Festival Executive Producer Charles Letourneau said more than two decades of “research” had gone into uncovering the lost “Suite from Paganini” by Rachmaninoff and Fokine. He said the work was produced several times prior to World War II “and then lost.”

The ballet story line is simple — a composer, violin in hand, finds it difficult to write a work. A Divine Genius swoops in with a gaggle of Divine Spirits to help with inspiration. Composer finishes work, the divine spirits sprawl at his feet and the mists roll in. The end.

Perhaps it would have been better for ballet fans if the work had remained in limbo.

American Ballet Theatre’s Stella Abrera and Sascha Radetsky offered star turns in the pas de deux from Antony Tudor’s “Leaves Are Fading” to a lovely Dvorak score, while San Jose Ballet’s Junna Ige and Maykel Solas dazzled with the wedding pas de deux from “Don Quixote.”

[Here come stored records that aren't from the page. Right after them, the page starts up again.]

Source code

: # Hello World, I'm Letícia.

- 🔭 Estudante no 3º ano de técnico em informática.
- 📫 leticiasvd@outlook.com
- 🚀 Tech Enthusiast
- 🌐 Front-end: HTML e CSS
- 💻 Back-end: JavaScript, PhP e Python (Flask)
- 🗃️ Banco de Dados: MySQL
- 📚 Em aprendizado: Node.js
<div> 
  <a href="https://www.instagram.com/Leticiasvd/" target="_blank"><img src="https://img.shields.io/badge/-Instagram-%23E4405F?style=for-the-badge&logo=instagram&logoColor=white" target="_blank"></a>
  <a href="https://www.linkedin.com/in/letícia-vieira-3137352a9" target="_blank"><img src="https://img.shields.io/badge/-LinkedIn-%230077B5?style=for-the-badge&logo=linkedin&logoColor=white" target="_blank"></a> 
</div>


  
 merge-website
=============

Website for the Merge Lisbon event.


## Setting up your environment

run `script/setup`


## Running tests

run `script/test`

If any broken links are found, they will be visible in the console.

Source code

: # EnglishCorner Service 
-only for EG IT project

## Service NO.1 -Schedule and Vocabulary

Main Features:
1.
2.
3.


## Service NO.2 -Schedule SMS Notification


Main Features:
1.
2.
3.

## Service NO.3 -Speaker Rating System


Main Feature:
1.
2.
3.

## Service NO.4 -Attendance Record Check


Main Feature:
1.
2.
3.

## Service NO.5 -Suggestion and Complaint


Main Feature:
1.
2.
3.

While “Don Quixote” is a full-length ballet, it is its spectacular pas de deux — dangerously fast and exceedingly demanding — for which the work is perhaps best known. This dazzling dance from the 19th century classic’s third act celebrates the wedding of the enchanting young lovers, danced by Ige and Solas. His wondrous tours en l'air were completed with total control and I stopped counting her fouettés somewhere past 30. They deserved the tumultuous ovation.

San Francisco Ballet’s Tiit Helimets and Ballet San Jose Ballet’s Alexsandra Meijer teamed up for the beautiful “Meditation from ‘Thaïs’,” in which Ashton complements the ethereal and romantic mood of Massenet’s music with a lyrical love duet. It was marked with both innovation and grace.

Exceptional dancing and the Russian National Orchestra in the Lincoln Theater pit — what more could we ask for. Only that the Dede Wilsey Dance Series Ballet Gala return next year.